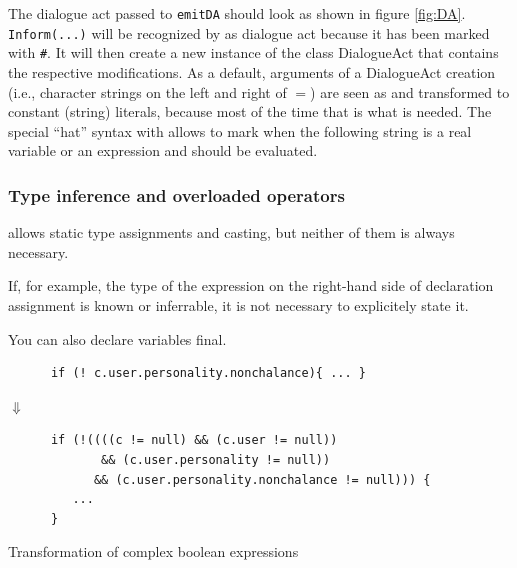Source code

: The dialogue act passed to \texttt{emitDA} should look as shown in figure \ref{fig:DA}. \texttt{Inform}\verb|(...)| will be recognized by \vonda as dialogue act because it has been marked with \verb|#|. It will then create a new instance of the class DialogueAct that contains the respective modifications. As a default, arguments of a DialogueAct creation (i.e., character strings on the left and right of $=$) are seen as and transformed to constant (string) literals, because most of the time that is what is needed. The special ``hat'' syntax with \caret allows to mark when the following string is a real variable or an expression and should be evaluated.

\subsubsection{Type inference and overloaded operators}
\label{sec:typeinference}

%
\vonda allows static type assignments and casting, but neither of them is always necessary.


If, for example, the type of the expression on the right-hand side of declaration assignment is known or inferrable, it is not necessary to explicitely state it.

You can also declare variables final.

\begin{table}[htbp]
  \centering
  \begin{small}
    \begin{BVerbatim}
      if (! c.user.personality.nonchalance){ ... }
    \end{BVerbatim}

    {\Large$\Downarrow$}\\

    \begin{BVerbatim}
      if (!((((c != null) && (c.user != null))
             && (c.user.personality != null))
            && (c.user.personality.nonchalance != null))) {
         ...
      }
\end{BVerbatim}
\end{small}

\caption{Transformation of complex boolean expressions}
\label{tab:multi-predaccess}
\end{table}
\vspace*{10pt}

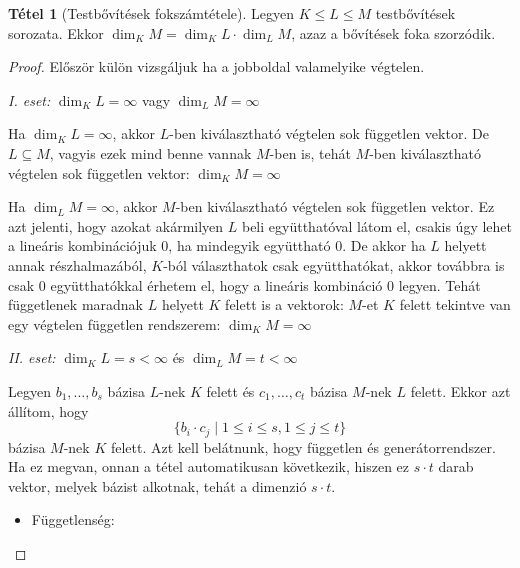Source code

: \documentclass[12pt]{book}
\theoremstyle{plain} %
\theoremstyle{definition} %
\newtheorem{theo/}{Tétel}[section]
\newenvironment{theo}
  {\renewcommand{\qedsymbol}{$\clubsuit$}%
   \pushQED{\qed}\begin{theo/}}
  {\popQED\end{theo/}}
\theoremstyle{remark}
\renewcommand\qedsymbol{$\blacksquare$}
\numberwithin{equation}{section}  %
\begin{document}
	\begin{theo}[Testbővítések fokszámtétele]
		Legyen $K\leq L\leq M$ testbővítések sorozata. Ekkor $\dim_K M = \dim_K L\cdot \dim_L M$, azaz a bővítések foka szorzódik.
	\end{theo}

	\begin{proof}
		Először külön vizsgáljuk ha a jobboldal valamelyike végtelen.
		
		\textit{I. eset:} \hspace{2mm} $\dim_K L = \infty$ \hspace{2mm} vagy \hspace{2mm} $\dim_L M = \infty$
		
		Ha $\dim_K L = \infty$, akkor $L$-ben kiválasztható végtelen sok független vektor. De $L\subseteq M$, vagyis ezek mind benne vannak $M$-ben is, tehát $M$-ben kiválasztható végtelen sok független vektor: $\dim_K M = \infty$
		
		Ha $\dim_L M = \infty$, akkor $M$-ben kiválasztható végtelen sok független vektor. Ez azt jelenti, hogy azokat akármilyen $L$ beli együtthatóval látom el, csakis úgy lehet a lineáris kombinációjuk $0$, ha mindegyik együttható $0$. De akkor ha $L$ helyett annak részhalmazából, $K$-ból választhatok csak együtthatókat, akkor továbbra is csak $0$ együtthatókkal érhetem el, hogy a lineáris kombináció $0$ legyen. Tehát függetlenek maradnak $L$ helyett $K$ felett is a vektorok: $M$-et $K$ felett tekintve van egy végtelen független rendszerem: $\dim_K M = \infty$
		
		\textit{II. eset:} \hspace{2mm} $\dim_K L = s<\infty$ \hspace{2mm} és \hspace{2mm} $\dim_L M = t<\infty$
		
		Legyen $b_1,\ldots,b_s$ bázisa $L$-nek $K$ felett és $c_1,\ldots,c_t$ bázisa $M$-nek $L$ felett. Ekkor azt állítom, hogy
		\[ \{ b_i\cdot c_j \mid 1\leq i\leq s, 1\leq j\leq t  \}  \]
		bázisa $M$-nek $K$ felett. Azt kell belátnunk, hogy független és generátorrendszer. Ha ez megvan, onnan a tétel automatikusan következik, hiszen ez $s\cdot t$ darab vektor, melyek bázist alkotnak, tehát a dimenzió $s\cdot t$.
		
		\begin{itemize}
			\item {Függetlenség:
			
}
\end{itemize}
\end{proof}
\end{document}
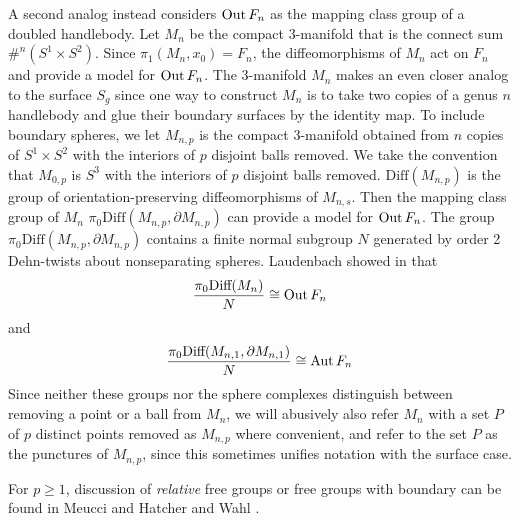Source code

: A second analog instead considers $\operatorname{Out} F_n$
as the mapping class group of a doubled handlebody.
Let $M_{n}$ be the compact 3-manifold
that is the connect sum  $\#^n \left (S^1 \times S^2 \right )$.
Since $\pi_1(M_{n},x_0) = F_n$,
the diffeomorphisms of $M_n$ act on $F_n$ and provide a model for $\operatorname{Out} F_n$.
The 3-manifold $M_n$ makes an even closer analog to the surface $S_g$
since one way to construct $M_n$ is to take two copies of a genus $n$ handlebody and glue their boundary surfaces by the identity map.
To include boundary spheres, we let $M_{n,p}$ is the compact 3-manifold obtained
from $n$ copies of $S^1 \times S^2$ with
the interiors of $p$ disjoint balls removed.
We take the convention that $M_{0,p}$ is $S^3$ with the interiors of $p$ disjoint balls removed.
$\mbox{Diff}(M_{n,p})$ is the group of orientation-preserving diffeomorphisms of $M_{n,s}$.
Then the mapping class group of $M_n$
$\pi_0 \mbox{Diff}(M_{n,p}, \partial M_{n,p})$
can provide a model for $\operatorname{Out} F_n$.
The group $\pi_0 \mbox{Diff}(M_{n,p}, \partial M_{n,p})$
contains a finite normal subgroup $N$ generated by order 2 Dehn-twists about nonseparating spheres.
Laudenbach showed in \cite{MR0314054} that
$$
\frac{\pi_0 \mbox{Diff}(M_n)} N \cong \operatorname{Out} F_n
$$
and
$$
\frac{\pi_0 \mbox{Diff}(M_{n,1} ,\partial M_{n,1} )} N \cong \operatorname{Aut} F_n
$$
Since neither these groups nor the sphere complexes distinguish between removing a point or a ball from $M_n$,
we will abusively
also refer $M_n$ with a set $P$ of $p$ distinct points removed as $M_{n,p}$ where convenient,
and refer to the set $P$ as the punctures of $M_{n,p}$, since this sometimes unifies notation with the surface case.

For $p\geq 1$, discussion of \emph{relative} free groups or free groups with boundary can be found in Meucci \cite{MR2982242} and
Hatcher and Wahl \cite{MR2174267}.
============================================================
> [WHAT YOU SHOULD DO]:
Output the material word for word. Pictures do not go in.

> [RESPONSE TO THE TASK]:
Source code

: The dialogue act passed to \texttt{emitDA} should look as shown in figure \ref{fig:DA}. \texttt{Inform}\verb|(...)| will be recognized by \vonda as dialogue act because it has been marked with \verb|#|. It will then create a new instance of the class DialogueAct that contains the respective modifications. As a default, arguments of a DialogueAct creation (i.e., character strings on the left and right of $=$) are seen as and transformed to constant (string) literals, because most of the time that is what is needed. The special ``hat'' syntax with \caret allows to mark when the following string is a real variable or an expression and should be evaluated.

\subsubsection{Type inference and overloaded operators}
\label{sec:typeinference}

%
\vonda allows static type assignments and casting, but neither of them is always necessary.


If, for example, the type of the expression on the right-hand side of declaration assignment is known or inferrable, it is not necessary to explicitely state it.

You can also declare variables final.

\begin{table}[htbp]
  \centering
  \begin{small}
    \begin{BVerbatim}
      if (! c.user.personality.nonchalance){ ... }
    \end{BVerbatim}

    {\Large$\Downarrow$}\\

    \begin{BVerbatim}
      if (!((((c != null) && (c.user != null))
             && (c.user.personality != null))
            && (c.user.personality.nonchalance != null))) {
         ...
      }
\end{BVerbatim}
\end{small}

\caption{Transformation of complex boolean expressions}
\label{tab:multi-predaccess}
\end{table}
\vspace*{10pt}

Source code

: \documentclass[12pt]{book}
\theoremstyle{plain} %
\theoremstyle{definition} %
\newtheorem{theo/}{Tétel}[section]
\newenvironment{theo}
  {\renewcommand{\qedsymbol}{$\clubsuit$}%
   \pushQED{\qed}\begin{theo/}}
  {\popQED\end{theo/}}
\theoremstyle{remark}
\renewcommand\qedsymbol{$\blacksquare$}
\numberwithin{equation}{section}  %
\begin{document}
	\begin{theo}[Testbővítések fokszámtétele]
		Legyen $K\leq L\leq M$ testbővítések sorozata. Ekkor $\dim_K M = \dim_K L\cdot \dim_L M$, azaz a bővítések foka szorzódik.
	\end{theo}

	\begin{proof}
		Először külön vizsgáljuk ha a jobboldal valamelyike végtelen.
		
		\textit{I. eset:} \hspace{2mm} $\dim_K L = \infty$ \hspace{2mm} vagy \hspace{2mm} $\dim_L M = \infty$
		
		Ha $\dim_K L = \infty$, akkor $L$-ben kiválasztható végtelen sok független vektor. De $L\subseteq M$, vagyis ezek mind benne vannak $M$-ben is, tehát $M$-ben kiválasztható végtelen sok független vektor: $\dim_K M = \infty$
		
		Ha $\dim_L M = \infty$, akkor $M$-ben kiválasztható végtelen sok független vektor. Ez azt jelenti, hogy azokat akármilyen $L$ beli együtthatóval látom el, csakis úgy lehet a lineáris kombinációjuk $0$, ha mindegyik együttható $0$. De akkor ha $L$ helyett annak részhalmazából, $K$-ból választhatok csak együtthatókat, akkor továbbra is csak $0$ együtthatókkal érhetem el, hogy a lineáris kombináció $0$ legyen. Tehát függetlenek maradnak $L$ helyett $K$ felett is a vektorok: $M$-et $K$ felett tekintve van egy végtelen független rendszerem: $\dim_K M = \infty$
		
		\textit{II. eset:} \hspace{2mm} $\dim_K L = s<\infty$ \hspace{2mm} és \hspace{2mm} $\dim_L M = t<\infty$
		
		Legyen $b_1,\ldots,b_s$ bázisa $L$-nek $K$ felett és $c_1,\ldots,c_t$ bázisa $M$-nek $L$ felett. Ekkor azt állítom, hogy
		\[ \{ b_i\cdot c_j \mid 1\leq i\leq s, 1\leq j\leq t  \}  \]
		bázisa $M$-nek $K$ felett. Azt kell belátnunk, hogy független és generátorrendszer. Ha ez megvan, onnan a tétel automatikusan következik, hiszen ez $s\cdot t$ darab vektor, melyek bázist alkotnak, tehát a dimenzió $s\cdot t$.
		
		\begin{itemize}
			\item {Függetlenség:
			
}
\end{itemize}
\end{proof}
\end{document}
Source code

: A second analog instead considers $\operatorname{Out} F_n$
as the mapping class group of a doubled handlebody.
Let $M_{n}$ be the compact 3-manifold
that is the connect sum  $\#^n \left (S^1 \times S^2 \right )$.
Since $\pi_1(M_{n},x_0) = F_n$,
the diffeomorphisms of $M_n$ act on $F_n$ and provide a model for $\operatorname{Out} F_n$.
The 3-manifold $M_n$ makes an even closer analog to the surface $S_g$
since one way to construct $M_n$ is to take two copies of a genus $n$ handlebody and glue their boundary surfaces by the identity map.
To include boundary spheres, we let $M_{n,p}$ is the compact 3-manifold obtained
from $n$ copies of $S^1 \times S^2$ with
the interiors of $p$ disjoint balls removed.
We take the convention that $M_{0,p}$ is $S^3$ with the interiors of $p$ disjoint balls removed.
$\mbox{Diff}(M_{n,p})$ is the group of orientation-preserving diffeomorphisms of $M_{n,s}$.
Then the mapping class group of $M_n$
$\pi_0 \mbox{Diff}(M_{n,p}, \partial M_{n,p})$
can provide a model for $\operatorname{Out} F_n$.
The group $\pi_0 \mbox{Diff}(M_{n,p}, \partial M_{n,p})$
contains a finite normal subgroup $N$ generated by order 2 Dehn-twists about nonseparating spheres.
Laudenbach showed in \cite{MR0314054} that
$$
\frac{\pi_0 \mbox{Diff}(M_n)} N \cong \operatorname{Out} F_n
$$
and
$$
\frac{\pi_0 \mbox{Diff}(M_{n,1} ,\partial M_{n,1} )} N \cong \operatorname{Aut} F_n
$$
Since neither these groups nor the sphere complexes distinguish between removing a point or a ball from $M_n$,
we will abusively
also refer $M_n$ with a set $P$ of $p$ distinct points removed as $M_{n,p}$ where convenient,
and refer to the set $P$ as the punctures of $M_{n,p}$, since this sometimes unifies notation with the surface case.

For $p\geq 1$, discussion of \emph{relative} free groups or free groups with boundary can be found in Meucci \cite{MR2982242} and
Hatcher and Wahl \cite{MR2174267}.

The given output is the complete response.